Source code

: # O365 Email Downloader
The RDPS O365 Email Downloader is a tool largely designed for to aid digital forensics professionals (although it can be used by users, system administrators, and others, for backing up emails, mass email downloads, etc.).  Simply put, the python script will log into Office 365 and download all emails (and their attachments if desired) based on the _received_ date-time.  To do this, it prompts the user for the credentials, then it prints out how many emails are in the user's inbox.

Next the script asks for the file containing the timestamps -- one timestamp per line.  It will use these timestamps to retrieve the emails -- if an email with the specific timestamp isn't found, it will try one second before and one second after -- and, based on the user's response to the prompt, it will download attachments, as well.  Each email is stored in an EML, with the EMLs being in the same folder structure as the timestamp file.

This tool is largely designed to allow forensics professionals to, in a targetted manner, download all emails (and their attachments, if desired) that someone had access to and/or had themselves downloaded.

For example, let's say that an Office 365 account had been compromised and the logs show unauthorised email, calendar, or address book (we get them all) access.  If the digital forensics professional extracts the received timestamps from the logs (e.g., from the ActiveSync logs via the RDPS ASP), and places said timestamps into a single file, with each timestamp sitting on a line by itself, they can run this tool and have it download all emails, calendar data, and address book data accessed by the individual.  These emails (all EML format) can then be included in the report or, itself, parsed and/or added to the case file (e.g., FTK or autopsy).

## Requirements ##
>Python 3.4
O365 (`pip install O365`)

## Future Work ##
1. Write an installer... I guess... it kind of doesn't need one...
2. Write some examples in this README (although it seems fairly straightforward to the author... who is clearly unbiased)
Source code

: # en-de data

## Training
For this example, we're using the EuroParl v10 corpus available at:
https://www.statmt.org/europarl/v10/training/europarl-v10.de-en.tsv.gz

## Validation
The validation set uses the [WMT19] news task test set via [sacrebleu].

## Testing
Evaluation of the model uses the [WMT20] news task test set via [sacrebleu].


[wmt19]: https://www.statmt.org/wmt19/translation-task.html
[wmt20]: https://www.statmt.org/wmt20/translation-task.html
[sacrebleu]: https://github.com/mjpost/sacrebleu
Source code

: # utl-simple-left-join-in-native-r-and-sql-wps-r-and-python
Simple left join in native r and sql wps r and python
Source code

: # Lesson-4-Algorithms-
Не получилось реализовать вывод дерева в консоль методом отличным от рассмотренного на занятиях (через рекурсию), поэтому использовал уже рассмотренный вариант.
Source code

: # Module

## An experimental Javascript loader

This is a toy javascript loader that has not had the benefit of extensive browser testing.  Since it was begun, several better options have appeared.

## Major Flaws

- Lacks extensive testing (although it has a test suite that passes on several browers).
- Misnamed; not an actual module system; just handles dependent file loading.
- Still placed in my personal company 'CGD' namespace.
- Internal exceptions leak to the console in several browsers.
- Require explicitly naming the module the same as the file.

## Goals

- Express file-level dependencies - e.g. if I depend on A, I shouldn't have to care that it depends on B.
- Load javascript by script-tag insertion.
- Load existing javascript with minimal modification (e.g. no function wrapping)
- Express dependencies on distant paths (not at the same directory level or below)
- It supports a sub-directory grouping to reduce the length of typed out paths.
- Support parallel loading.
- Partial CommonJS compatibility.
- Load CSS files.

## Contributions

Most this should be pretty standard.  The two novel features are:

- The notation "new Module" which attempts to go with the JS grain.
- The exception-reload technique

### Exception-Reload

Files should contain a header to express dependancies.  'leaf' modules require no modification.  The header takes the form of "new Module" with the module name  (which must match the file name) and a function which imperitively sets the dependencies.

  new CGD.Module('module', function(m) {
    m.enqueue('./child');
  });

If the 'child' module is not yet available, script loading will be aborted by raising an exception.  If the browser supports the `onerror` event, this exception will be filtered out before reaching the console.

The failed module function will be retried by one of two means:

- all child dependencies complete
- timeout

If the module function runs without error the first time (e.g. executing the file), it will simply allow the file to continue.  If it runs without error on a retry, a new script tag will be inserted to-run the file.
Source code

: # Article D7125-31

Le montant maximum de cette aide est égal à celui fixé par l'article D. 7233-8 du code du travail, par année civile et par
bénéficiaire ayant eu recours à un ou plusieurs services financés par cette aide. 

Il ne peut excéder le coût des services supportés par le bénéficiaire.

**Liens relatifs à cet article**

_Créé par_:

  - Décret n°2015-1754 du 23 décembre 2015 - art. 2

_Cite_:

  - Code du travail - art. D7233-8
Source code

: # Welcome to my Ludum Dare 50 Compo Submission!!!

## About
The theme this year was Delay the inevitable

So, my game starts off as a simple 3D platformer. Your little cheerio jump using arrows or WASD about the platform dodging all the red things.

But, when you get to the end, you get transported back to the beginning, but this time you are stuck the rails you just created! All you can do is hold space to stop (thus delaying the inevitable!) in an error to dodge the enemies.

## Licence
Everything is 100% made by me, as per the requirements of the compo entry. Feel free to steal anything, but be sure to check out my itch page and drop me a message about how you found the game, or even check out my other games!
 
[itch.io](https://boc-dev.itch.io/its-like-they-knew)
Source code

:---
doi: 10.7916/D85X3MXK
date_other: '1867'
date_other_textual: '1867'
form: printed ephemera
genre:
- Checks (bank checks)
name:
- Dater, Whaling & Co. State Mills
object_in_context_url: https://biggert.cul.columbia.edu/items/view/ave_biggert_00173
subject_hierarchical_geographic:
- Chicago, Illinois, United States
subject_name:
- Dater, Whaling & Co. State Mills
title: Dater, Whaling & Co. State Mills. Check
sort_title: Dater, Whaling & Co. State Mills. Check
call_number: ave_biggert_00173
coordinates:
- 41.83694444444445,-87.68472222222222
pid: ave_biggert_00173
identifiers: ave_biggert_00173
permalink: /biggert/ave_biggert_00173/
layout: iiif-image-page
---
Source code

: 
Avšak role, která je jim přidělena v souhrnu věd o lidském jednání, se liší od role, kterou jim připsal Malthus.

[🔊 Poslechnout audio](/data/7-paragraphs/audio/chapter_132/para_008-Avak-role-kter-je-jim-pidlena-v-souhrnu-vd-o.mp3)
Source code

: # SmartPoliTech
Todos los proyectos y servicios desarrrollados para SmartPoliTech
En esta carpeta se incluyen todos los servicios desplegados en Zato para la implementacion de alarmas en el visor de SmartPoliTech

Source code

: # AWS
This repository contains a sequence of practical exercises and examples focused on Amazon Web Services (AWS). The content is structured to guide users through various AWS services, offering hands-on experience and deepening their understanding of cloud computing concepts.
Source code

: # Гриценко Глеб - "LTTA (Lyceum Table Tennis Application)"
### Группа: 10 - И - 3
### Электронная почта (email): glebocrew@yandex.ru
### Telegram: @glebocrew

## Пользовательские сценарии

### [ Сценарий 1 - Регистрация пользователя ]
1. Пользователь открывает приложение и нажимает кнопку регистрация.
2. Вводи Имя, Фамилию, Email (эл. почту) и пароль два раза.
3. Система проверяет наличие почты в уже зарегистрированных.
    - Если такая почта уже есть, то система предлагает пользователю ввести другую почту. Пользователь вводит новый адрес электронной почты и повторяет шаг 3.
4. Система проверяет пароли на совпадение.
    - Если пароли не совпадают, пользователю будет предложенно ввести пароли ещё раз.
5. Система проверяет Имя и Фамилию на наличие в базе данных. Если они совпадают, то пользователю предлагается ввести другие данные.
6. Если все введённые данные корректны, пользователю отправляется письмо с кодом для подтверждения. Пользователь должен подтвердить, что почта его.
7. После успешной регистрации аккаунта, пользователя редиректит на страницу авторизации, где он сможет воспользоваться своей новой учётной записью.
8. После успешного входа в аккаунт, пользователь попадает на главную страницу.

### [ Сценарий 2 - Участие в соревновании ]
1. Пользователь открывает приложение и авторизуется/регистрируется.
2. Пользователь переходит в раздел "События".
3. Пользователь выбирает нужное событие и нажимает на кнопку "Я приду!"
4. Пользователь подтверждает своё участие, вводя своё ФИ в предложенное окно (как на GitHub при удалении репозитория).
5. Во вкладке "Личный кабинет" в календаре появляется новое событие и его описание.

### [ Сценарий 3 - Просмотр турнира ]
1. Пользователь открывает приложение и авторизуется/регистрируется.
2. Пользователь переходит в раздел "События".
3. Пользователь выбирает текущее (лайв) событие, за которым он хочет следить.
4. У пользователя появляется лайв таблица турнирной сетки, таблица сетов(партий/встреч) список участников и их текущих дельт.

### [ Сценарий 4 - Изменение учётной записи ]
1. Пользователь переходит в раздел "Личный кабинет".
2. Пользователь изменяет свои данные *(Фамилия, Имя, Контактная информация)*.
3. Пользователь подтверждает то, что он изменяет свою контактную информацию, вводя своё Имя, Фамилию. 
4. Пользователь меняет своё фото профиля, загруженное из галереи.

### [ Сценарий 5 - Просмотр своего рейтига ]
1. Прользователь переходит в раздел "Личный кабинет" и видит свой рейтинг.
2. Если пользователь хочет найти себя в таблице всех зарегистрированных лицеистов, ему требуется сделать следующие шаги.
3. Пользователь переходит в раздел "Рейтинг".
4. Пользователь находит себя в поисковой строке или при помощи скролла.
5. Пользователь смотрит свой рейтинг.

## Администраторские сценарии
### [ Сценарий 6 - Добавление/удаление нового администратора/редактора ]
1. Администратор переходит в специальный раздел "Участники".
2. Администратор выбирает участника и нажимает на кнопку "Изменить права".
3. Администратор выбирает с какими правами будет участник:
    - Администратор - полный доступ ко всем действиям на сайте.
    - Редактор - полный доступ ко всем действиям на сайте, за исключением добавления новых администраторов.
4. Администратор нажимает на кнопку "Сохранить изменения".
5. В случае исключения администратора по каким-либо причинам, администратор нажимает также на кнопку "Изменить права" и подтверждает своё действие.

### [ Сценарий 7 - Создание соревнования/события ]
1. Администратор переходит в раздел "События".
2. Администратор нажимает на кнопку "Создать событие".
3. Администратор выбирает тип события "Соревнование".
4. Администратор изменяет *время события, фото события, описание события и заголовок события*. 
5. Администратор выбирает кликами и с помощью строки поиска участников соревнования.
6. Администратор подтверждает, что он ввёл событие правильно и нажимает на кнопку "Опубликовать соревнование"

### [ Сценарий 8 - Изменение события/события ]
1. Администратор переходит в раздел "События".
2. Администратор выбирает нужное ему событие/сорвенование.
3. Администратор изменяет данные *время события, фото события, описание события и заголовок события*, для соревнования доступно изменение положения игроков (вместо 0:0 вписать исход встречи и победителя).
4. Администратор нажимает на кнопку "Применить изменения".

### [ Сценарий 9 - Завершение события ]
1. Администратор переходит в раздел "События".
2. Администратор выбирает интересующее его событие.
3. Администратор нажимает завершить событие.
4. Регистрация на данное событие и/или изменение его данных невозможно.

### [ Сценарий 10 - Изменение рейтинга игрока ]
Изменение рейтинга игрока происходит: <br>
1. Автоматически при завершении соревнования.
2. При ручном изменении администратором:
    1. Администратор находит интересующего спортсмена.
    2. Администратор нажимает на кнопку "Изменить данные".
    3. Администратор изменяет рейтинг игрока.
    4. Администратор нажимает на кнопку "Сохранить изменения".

__________________________________________________

Your answer must be the lines above, unchanged, from the first one through the line that holds "The RDPS O365", inclusive, and no others.

Answer to this task:
Source code

: # O365 Email Downloader
The RDPS O365 Email Downloader is a tool largely designed for to aid digital forensics professionals (although it can be used by users, system administrators, and others, for backing up emails, mass email downloads, etc.).  Simply put, the python script will log into Office 365 and download all emails (and their attachments if desired) based on the _received_ date-time.  To do this, it prompts the user for the credentials, then it prints out how many emails are in the user's inbox.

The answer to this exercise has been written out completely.